▶ **Work to complete**
Copy out all of the data word for word. Omit every picture.

#### Extracted entries ####

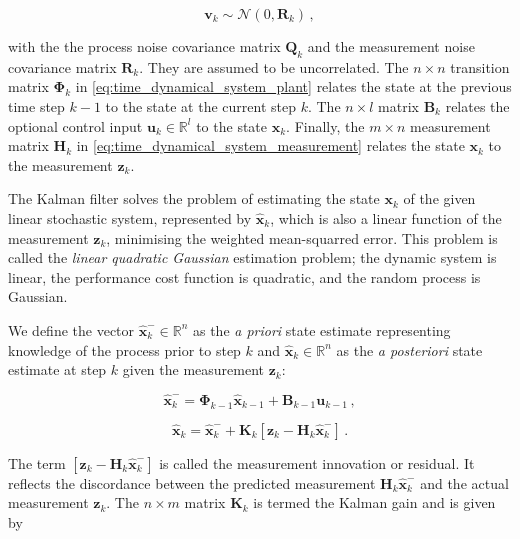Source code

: \begin{equation}\label{eq:measurement_noise}
  \mathbf{v}_{k} \sim \mathcal{N}(0,\mathbf{R}_k)\,,
\end{equation}
 
\noindent
with the the process noise covariance matrix $\mathbf{Q}_k$ and the measurement noise covariance matrix $\mathbf{R}_k$. They are assumed to be uncorrelated. The $n\times n$ transition matrix $\bm{\Phi}_{k}$ in \ref{eq:time_dynamical_system_plant} relates the state at the previous time step $k-1$ to the state at the current step $k$. The $n\times l$ matrix $\mathbf{B}_{k}$ relates the optional control input $\mathbf{u}_k \in \mathbb{R}^l$ to the state $\mathbf{x}_k$. Finally, the $m\times n$ measurement matrix $\mathbf{H}_{k}$ in \ref{eq:time_dynamical_system_measurement} relates the state $\mathbf{x}_k$ to the measurement $\mathbf{z}_k$.

The Kalman filter solves the problem of estimating the state $\mathbf{x}_k$ of the given linear stochastic system, represented by $\hat{\mathbf{x}}_k$, which is also a linear function of the measurement $\mathbf{z}_k$, minimising the weighted mean-squarred error. This problem is called the \emph{linear quadratic Gaussian} estimation problem; the dynamic system is linear, the performance cost function is quadratic, and the random process is Gaussian.

We define the vector $\hat{\mathbf{x}}^-_k \in \mathbb{R}^n$ as the \emph{a priori} state estimate representing knowledge of the process prior to step $k$ and $\hat{\mathbf{x}}_k \in \mathbb{R}^n$ as the \emph{a posteriori} state estimate at step $k$ given the measurement $\mathbf{z}_k$:

\begin{equation}\label{eq:apriori_estimate}
  \hat{\mathbf{x}}^-_k = \bm{\Phi}_{k-1}\hat{\mathbf{x}}_{k-1}+\mathbf{B}_{k-1}\mathbf{u}_{k-1}\,,
\end{equation}

\begin{equation}\label{eq:aposteriori_estimate}
  \hat{\mathbf{x}}_k = \hat{\mathbf{x}}^-_k + \mathbf{K}_{k}[\mathbf{z}_k-\mathbf{H}_{k}\hat{\mathbf{x}}^-_k]\,.
\end{equation}

\noindent
The term $[\mathbf{z}_k-\mathbf{H}_{k}\hat{\mathbf{x}}^-_k]$ is called the measurement innovation or residual. It reflects the discordance between the predicted measurement $\mathbf{H}_{k}\hat{\mathbf{x}}^-_k$ and the actual measurement $\mathbf{z}_k$. The $n\times m$ matrix $\mathbf{K}_{k}$ is termed the Kalman gain and is given by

####

▶ **Exercise result**
Source code

: \begin{equation}\label{eq:measurement_noise}
  \mathbf{v}_{k} \sim \mathcal{N}(0,\mathbf{R}_k)\,,
\end{equation}
 
\noindent
with the the process noise covariance matrix $\mathbf{Q}_k$ and the measurement noise covariance matrix $\mathbf{R}_k$. They are assumed to be uncorrelated. The $n\times n$ transition matrix $\bm{\Phi}_{k}$ in \ref{eq:time_dynamical_system_plant} relates the state at the previous time step $k-1$ to the state at the current step $k$. The $n\times l$ matrix $\mathbf{B}_{k}$ relates the optional control input $\mathbf{u}_k \in \mathbb{R}^l$ to the state $\mathbf{x}_k$. Finally, the $m\times n$ measurement matrix $\mathbf{H}_{k}$ in \ref{eq:time_dynamical_system_measurement} relates the state $\mathbf{x}_k$ to the measurement $\mathbf{z}_k$.

The Kalman filter solves the problem of estimating the state $\mathbf{x}_k$ of the given linear stochastic system, represented by $\hat{\mathbf{x}}_k$, which is also a linear function of the measurement $\mathbf{z}_k$, minimising the weighted mean-squarred error. This problem is called the \emph{linear quadratic Gaussian} estimation problem; the dynamic system is linear, the performance cost function is quadratic, and the random process is Gaussian.

We define the vector $\hat{\mathbf{x}}^-_k \in \mathbb{R}^n$ as the \emph{a priori} state estimate representing knowledge of the process prior to step $k$ and $\hat{\mathbf{x}}_k \in \mathbb{R}^n$ as the \emph{a posteriori} state estimate at step $k$ given the measurement $\mathbf{z}_k$:

\begin{equation}\label{eq:apriori_estimate}
  \hat{\mathbf{x}}^-_k = \bm{\Phi}_{k-1}\hat{\mathbf{x}}_{k-1}+\mathbf{B}_{k-1}\mathbf{u}_{k-1}\,,
\end{equation}

\begin{equation}\label{eq:aposteriori_estimate}
  \hat{\mathbf{x}}_k = \hat{\mathbf{x}}^-_k + \mathbf{K}_{k}[\mathbf{z}_k-\mathbf{H}_{k}\hat{\mathbf{x}}^-_k]\,.
\end{equation}

\noindent
The term $[\mathbf{z}_k-\mathbf{H}_{k}\hat{\mathbf{x}}^-_k]$ is called the measurement innovation or residual. It reflects the discordance between the predicted measurement $\mathbf{H}_{k}\hat{\mathbf{x}}^-_k$ and the actual measurement $\mathbf{z}_k$. The $n\times m$ matrix $\mathbf{K}_{k}$ is termed the Kalman gain and is given by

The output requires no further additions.